§ **Instructions for the task**
Write the full listing out again, word for word, but omit the pictures.

§ **Extracted material**
____________________

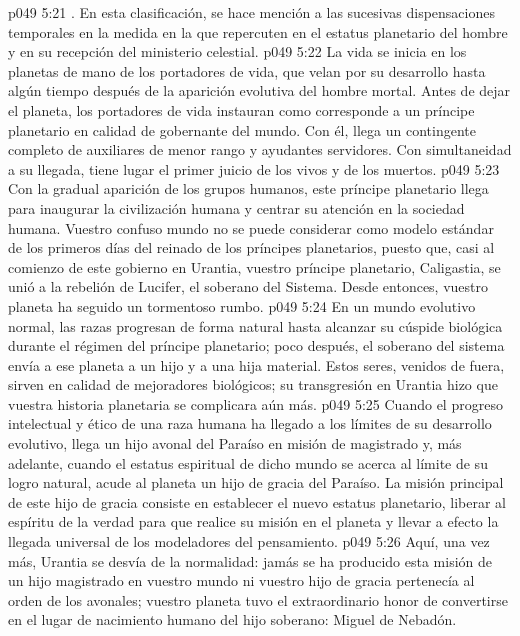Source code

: \vs p049 5:21 . En esta clasificación, se hace mención a las sucesivas dispensaciones temporales en la medida en la que repercuten en el estatus planetario del hombre y en su recepción del ministerio celestial.
\vs p049 5:22 La vida se inicia en los planetas de mano de los portadores de vida, que velan por su desarrollo hasta algún tiempo después de la aparición evolutiva del hombre mortal. Antes de dejar el planeta, los portadores de vida instauran como corresponde a un príncipe planetario en calidad de gobernante del mundo. Con él, llega un contingente completo de auxiliares de menor rango y ayudantes servidores. Con simultaneidad a su llegada, tiene lugar el primer juicio de los vivos y de los muertos.
\vs p049 5:23 Con la gradual aparición de los grupos humanos, este príncipe planetario llega para inaugurar la civilización humana y centrar su atención en la sociedad humana. Vuestro confuso mundo no se puede considerar como modelo estándar de los primeros días del reinado de los príncipes planetarios, puesto que, casi al comienzo de este gobierno en Urantia, vuestro príncipe planetario, Caligastia, se unió a la rebelión de Lucifer, el soberano del Sistema. Desde entonces, vuestro planeta ha seguido un tormentoso rumbo.
\vs p049 5:24 En un mundo evolutivo normal, las razas progresan de forma natural hasta alcanzar su cúspide biológica durante el régimen del príncipe planetario; poco después, el soberano del sistema envía a ese planeta a un hijo y a una hija material. Estos seres, venidos de fuera, sirven en calidad de mejoradores biológicos; su transgresión en Urantia hizo que vuestra historia planetaria se complicara aún más.
\vs p049 5:25 Cuando el progreso intelectual y ético de una raza humana ha llegado a los límites de su desarrollo evolutivo, llega un hijo avonal del Paraíso en misión de magistrado y, más adelante, cuando el estatus espiritual de dicho mundo se acerca al límite de su logro natural, acude al planeta un hijo de gracia del Paraíso. La misión principal de este hijo de gracia consiste en establecer el nuevo estatus planetario, liberar al espíritu de la verdad para que realice su misión en el planeta y llevar a efecto la llegada universal de los modeladores del pensamiento.
\vs p049 5:26 Aquí, una vez más, Urantia se desvía de la normalidad: jamás se ha producido esta misión de un hijo magistrado en vuestro mundo ni vuestro hijo de gracia pertenecía al orden de los avonales; vuestro planeta tuvo el extraordinario honor de convertirse en el lugar de nacimiento humano del hijo soberano: Miguel de Nebadón.
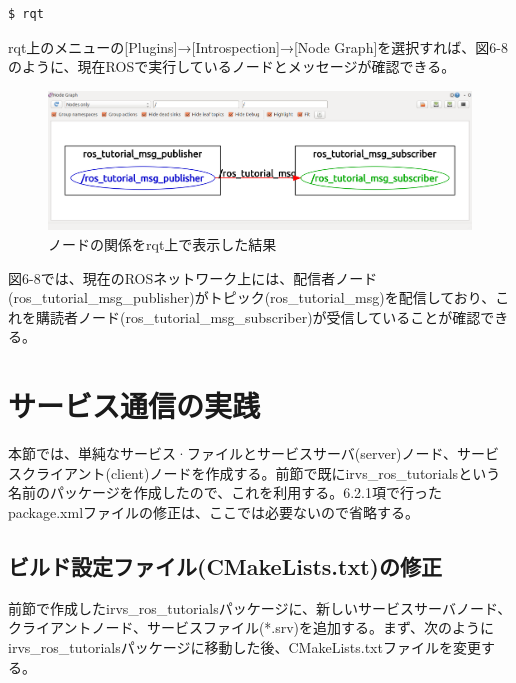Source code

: \begin{lstlisting}[language=ROS]
$ rqt
\end{lstlisting}

rqt上のメニューの[Plugins]→[Introspection]→[Node Graph]を選択すれば、図6-8のように、現在ROSで実行しているノードとメッセージが確認できる。

\begin{figure}[htp]
  \centering
  \includegraphics[width=\columnwidth]{pictures/chapter6/pic_06_08.png}
  \caption{ノードの関係をrqt上で表示した結果}
\end{figure}

図6-8では、現在のROSネットワーク上には、配信者ノード(ros\_tutorial\_msg\_publisher)がトピック(ros\_tutorial\_msg)を配信しており、これを購読者ノード(ros\_tutorial\_msg\_subscriber)が受信していることが確認できる。

\section{サービス通信の実践}

本節では、単純なサービス·ファイルとサービスサーバ(server)ノード、サービスクライアント(client)ノードを作成する。前節で既にirvs\_ros\_tutorialsという名前のパッケージを作成したので、これを利用する。6.2.1項で行ったpackage.xmlファイルの修正は、ここでは必要ないので省略する。

\subsection{ビルド設定ファイル(CMakeLists.txt)の修正}

前節で作成したirvs\_ros\_tutorialsパッケージに、新しいサービスサーバノード、クライアントノード、サービスファイル(*.srv)を追加する。まず、次のようにirvs\_ros\_tutorialsパッケージに移動した後、CMakeLists.txtファイルを変更する。

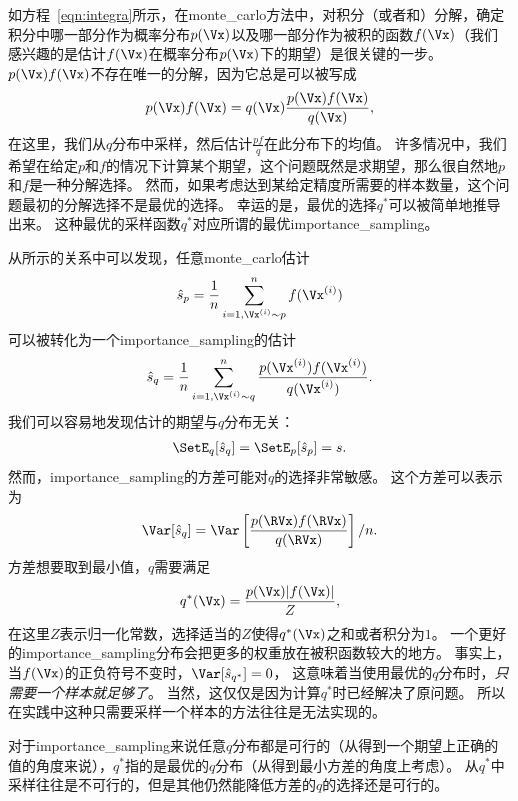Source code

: 如方程~\eqref{eqn:integra}所示，在\gls{monte_carlo}方法中，对积分（或者和）分解，确定积分中哪一部分作为概率分布$p(\Vx)$以及哪一部分作为被积的函数$f(\Vx)$（我们感兴趣的是估计$f(\Vx)$在概率分布$p(\Vx)$下的期望）是很关键的一步。  
$p(\Vx)f(\Vx)$不存在唯一的分解，因为它总是可以被写成   
\begin{align}
\label{eqn:decomposition}
p(\Vx)f(\Vx) = q(\Vx) \frac{p(\Vx)f(\Vx)}{q(\Vx)},
\end{align}
在这里，我们从$q$分布中采样，然后估计$\frac{pf}{q}$在此分布下的均值。
许多情况中，我们希望在给定$p$和$f$的情况下计算某个期望，这个问题既然是求期望，那么很自然地$p$和$f$是一种分解选择。 
然而，如果考虑达到某给定精度所需要的样本数量，这个问题最初的分解选择不是最优的选择。
幸运的是，最优的选择$q^*$可以被简单地推导出来。   
这种最优的采样函数$q^*$对应所谓的最优\gls{importance_sampling}。 


从所示的关系中可以发现，任意\gls{monte_carlo}估计   
\begin{align}
\hat{s}_p = \frac{1}{n}\sum_{i=1,\Vx^{(i)}\sim p}^{n}f(\Vx^{(i)})
\end{align}
可以被转化为一个\gls{importance_sampling}的估计
\begin{align}
\hat{s}_q = \frac{1}{n}\sum_{i=1,\Vx^{(i)}\sim q}^{n}\frac{p(\Vx^{(i)})f(\Vx^{(i)})}{q(\Vx^{(i)})}.
\end{align}
我们可以容易地发现估计的期望与$q$分布无关：   
\begin{align}
\SetE_q [\hat{s}_q] = \SetE_p [\hat{s}_p] = s.      
\end{align}
然而，\gls{importance_sampling}的方差可能对$q$的选择非常敏感。 
这个方差可以表示为
\begin{align}
\label{eqn:variance_of_is}
\Var [\hat{s}_q] = \Var \left[\frac{p(\RVx)f(\RVx)}{q(\RVx)}\right]/n.
\end{align}
方差想要取到最小值，$q$需要满足
\begin{align}
q^*(\Vx) = \frac{p(\Vx)\vert f(\Vx)\vert}{Z},
\end{align}
在这里$Z$表示归一化常数，选择适当的$Z$使得$q^*(\Vx)$之和或者积分为$1$。
一个更好的\gls{importance_sampling}分布会把更多的权重放在被积函数较大的地方。 
事实上，当$f(\Vx)$的正负符号不变时，$\Var[\hat{s}_{q^*}]=0$， 这意味着当使用最优的$q$分布时，\emph{只需要一个样本就足够了}。
当然，这仅仅是因为计算$q^*$时已经解决了原问题。   
所以在实践中这种只需要采样一个样本的方法往往是无法实现的。 


对于\gls{importance_sampling}来说任意$q$分布都是可行的（从得到一个期望上正确的值的角度来说），$q^*$指的是最优的$q$分布（从得到最小方差的角度上考虑）。
从$q^*$中采样往往是不可行的，但是其他仍然能降低方差的$q$的选择还是可行的。 



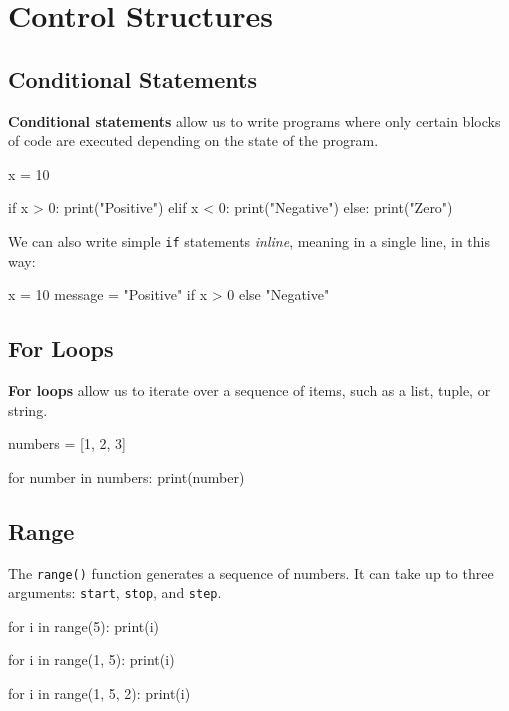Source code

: \section{Control Structures}

\subsection*{Conditional Statements}

\textbf{Conditional statements} allow us to write programs where only certain blocks of code are executed depending on the state of the program. 
\begin{exampleblock}
\begin{codeblock}[language=python]
x = 10

if x > 0:
    print("Positive")
elif x < 0:
    print("Negative")
else:
    print("Zero")
\end{codeblock}
\end{exampleblock}

We can also write simple \texttt{if} statements \textit{inline}, meaning in a single line, in this way:
\begin{codeblock}[language=python]
x = 10
message = "Positive" if x > 0 else "Negative"
\end{codeblock}

\subsection*{For Loops}

\textbf{For loops} allow us to iterate over a sequence of items, such as a list, tuple, or string.
\begin{exampleblock}
\begin{codeblock}[language=python]
numbers = [1, 2, 3]

for number in numbers:
    print(number)
\end{codeblock}
\end{exampleblock}

\subsection*{Range}

The \texttt{range()} function generates a sequence of numbers. It can take up to three arguments: \texttt{start}, \texttt{stop}, and \texttt{step}.
\begin{exampleblock}
\begin{codeblock}[language=python]
for i in range(5):
    print(i)

for i in range(1, 5):
    print(i)

for i in range(1, 5, 2):
    print(i)
\end{codeblock}
\end{exampleblock}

____________________

§ **Final answer**
Source code

: \vs p049 5:21 . En esta clasificación, se hace mención a las sucesivas dispensaciones temporales en la medida en la que repercuten en el estatus planetario del hombre y en su recepción del ministerio celestial.
\vs p049 5:22 La vida se inicia en los planetas de mano de los portadores de vida, que velan por su desarrollo hasta algún tiempo después de la aparición evolutiva del hombre mortal. Antes de dejar el planeta, los portadores de vida instauran como corresponde a un príncipe planetario en calidad de gobernante del mundo. Con él, llega un contingente completo de auxiliares de menor rango y ayudantes servidores. Con simultaneidad a su llegada, tiene lugar el primer juicio de los vivos y de los muertos.
\vs p049 5:23 Con la gradual aparición de los grupos humanos, este príncipe planetario llega para inaugurar la civilización humana y centrar su atención en la sociedad humana. Vuestro confuso mundo no se puede considerar como modelo estándar de los primeros días del reinado de los príncipes planetarios, puesto que, casi al comienzo de este gobierno en Urantia, vuestro príncipe planetario, Caligastia, se unió a la rebelión de Lucifer, el soberano del Sistema. Desde entonces, vuestro planeta ha seguido un tormentoso rumbo.
\vs p049 5:24 En un mundo evolutivo normal, las razas progresan de forma natural hasta alcanzar su cúspide biológica durante el régimen del príncipe planetario; poco después, el soberano del sistema envía a ese planeta a un hijo y a una hija material. Estos seres, venidos de fuera, sirven en calidad de mejoradores biológicos; su transgresión en Urantia hizo que vuestra historia planetaria se complicara aún más.
\vs p049 5:25 Cuando el progreso intelectual y ético de una raza humana ha llegado a los límites de su desarrollo evolutivo, llega un hijo avonal del Paraíso en misión de magistrado y, más adelante, cuando el estatus espiritual de dicho mundo se acerca al límite de su logro natural, acude al planeta un hijo de gracia del Paraíso. La misión principal de este hijo de gracia consiste en establecer el nuevo estatus planetario, liberar al espíritu de la verdad para que realice su misión en el planeta y llevar a efecto la llegada universal de los modeladores del pensamiento.
\vs p049 5:26 Aquí, una vez más, Urantia se desvía de la normalidad: jamás se ha producido esta misión de un hijo magistrado en vuestro mundo ni vuestro hijo de gracia pertenecía al orden de los avonales; vuestro planeta tuvo el extraordinario honor de convertirse en el lugar de nacimiento humano del hijo soberano: Miguel de Nebadón.
Source code

: \begin{lstlisting}[language=ROS]
$ rqt
\end{lstlisting}

rqt上のメニューの[Plugins]→[Introspection]→[Node Graph]を選択すれば、図6-8のように、現在ROSで実行しているノードとメッセージが確認できる。

\begin{figure}[htp]
  \centering
  \includegraphics[width=\columnwidth]{pictures/chapter6/pic_06_08.png}
  \caption{ノードの関係をrqt上で表示した結果}
\end{figure}

図6-8では、現在のROSネットワーク上には、配信者ノード(ros\_tutorial\_msg\_publisher)がトピック(ros\_tutorial\_msg)を配信しており、これを購読者ノード(ros\_tutorial\_msg\_subscriber)が受信していることが確認できる。

\section{サービス通信の実践}

本節では、単純なサービス·ファイルとサービスサーバ(server)ノード、サービスクライアント(client)ノードを作成する。前節で既にirvs\_ros\_tutorialsという名前のパッケージを作成したので、これを利用する。6.2.1項で行ったpackage.xmlファイルの修正は、ここでは必要ないので省略する。

\subsection{ビルド設定ファイル(CMakeLists.txt)の修正}

前節で作成したirvs\_ros\_tutorialsパッケージに、新しいサービスサーバノード、クライアントノード、サービスファイル(*.srv)を追加する。まず、次のようにirvs\_ros\_tutorialsパッケージに移動した後、CMakeLists.txtファイルを変更する。

Source code

: 如方程~\eqref{eqn:integra}所示，在\gls{monte_carlo}方法中，对积分（或者和）分解，确定积分中哪一部分作为概率分布$p(\Vx)$以及哪一部分作为被积的函数$f(\Vx)$（我们感兴趣的是估计$f(\Vx)$在概率分布$p(\Vx)$下的期望）是很关键的一步。  
$p(\Vx)f(\Vx)$不存在唯一的分解，因为它总是可以被写成   
\begin{align}
\label{eqn:decomposition}
p(\Vx)f(\Vx) = q(\Vx) \frac{p(\Vx)f(\Vx)}{q(\Vx)},
\end{align}
在这里，我们从$q$分布中采样，然后估计$\frac{pf}{q}$在此分布下的均值。
许多情况中，我们希望在给定$p$和$f$的情况下计算某个期望，这个问题既然是求期望，那么很自然地$p$和$f$是一种分解选择。 
然而，如果考虑达到某给定精度所需要的样本数量，这个问题最初的分解选择不是最优的选择。
幸运的是，最优的选择$q^*$可以被简单地推导出来。   
这种最优的采样函数$q^*$对应所谓的最优\gls{importance_sampling}。 


从所示的关系中可以发现，任意\gls{monte_carlo}估计   
\begin{align}
\hat{s}_p = \frac{1}{n}\sum_{i=1,\Vx^{(i)}\sim p}^{n}f(\Vx^{(i)})
\end{align}
可以被转化为一个\gls{importance_sampling}的估计
\begin{align}
\hat{s}_q = \frac{1}{n}\sum_{i=1,\Vx^{(i)}\sim q}^{n}\frac{p(\Vx^{(i)})f(\Vx^{(i)})}{q(\Vx^{(i)})}.
\end{align}
我们可以容易地发现估计的期望与$q$分布无关：   
\begin{align}
\SetE_q [\hat{s}_q] = \SetE_p [\hat{s}_p] = s.      
\end{align}
然而，\gls{importance_sampling}的方差可能对$q$的选择非常敏感。 
这个方差可以表示为
\begin{align}
\label{eqn:variance_of_is}
\Var [\hat{s}_q] = \Var \left[\frac{p(\RVx)f(\RVx)}{q(\RVx)}\right]/n.
\end{align}
方差想要取到最小值，$q$需要满足
\begin{align}
q^*(\Vx) = \frac{p(\Vx)\vert f(\Vx)\vert}{Z},
\end{align}
在这里$Z$表示归一化常数，选择适当的$Z$使得$q^*(\Vx)$之和或者积分为$1$。
一个更好的\gls{importance_sampling}分布会把更多的权重放在被积函数较大的地方。 
事实上，当$f(\Vx)$的正负符号不变时，$\Var[\hat{s}_{q^*}]=0$， 这意味着当使用最优的$q$分布时，\emph{只需要一个样本就足够了}。
当然，这仅仅是因为计算$q^*$时已经解决了原问题。   
所以在实践中这种只需要采样一个样本的方法往往是无法实现的。 


对于\gls{importance_sampling}来说任意$q$分布都是可行的（从得到一个期望上正确的值的角度来说），$q^*$指的是最优的$q$分布（从得到最小方差的角度上考虑）。
从$q^*$中采样往往是不可行的，但是其他仍然能降低方差的$q$的选择还是可行的。 



Source code

: \section{Control Structures}

\subsection*{Conditional Statements}

\textbf{Conditional statements} allow us to write programs where only certain blocks of code are executed depending on the state of the program. 
\begin{exampleblock}
\begin{codeblock}[language=python]
x = 10

if x > 0:
    print("Positive")
elif x < 0:
    print("Negative")
else:
    print("Zero")
\end{codeblock}
\end{exampleblock}

We can also write simple \texttt{if} statements \textit{inline}, meaning in a single line, in this way:
\begin{codeblock}[language=python]
x = 10
message = "Positive" if x > 0 else "Negative"
\end{codeblock}

\subsection*{For Loops}

\textbf{For loops} allow us to iterate over a sequence of items, such as a list, tuple, or string.
\begin{exampleblock}
\begin{codeblock}[language=python]
numbers = [1, 2, 3]

for number in numbers:
    print(number)
\end{codeblock}
\end{exampleblock}

\subsection*{Range}

The \texttt{range()} function generates a sequence of numbers. It can take up to three arguments: \texttt{start}, \texttt{stop}, and \texttt{step}.
\begin{exampleblock}
\begin{codeblock}[language=python]
for i in range(5):
    print(i)

for i in range(1, 5):
    print(i)

for i in range(1, 5, 2):
    print(i)
\end{codeblock}
\end{exampleblock}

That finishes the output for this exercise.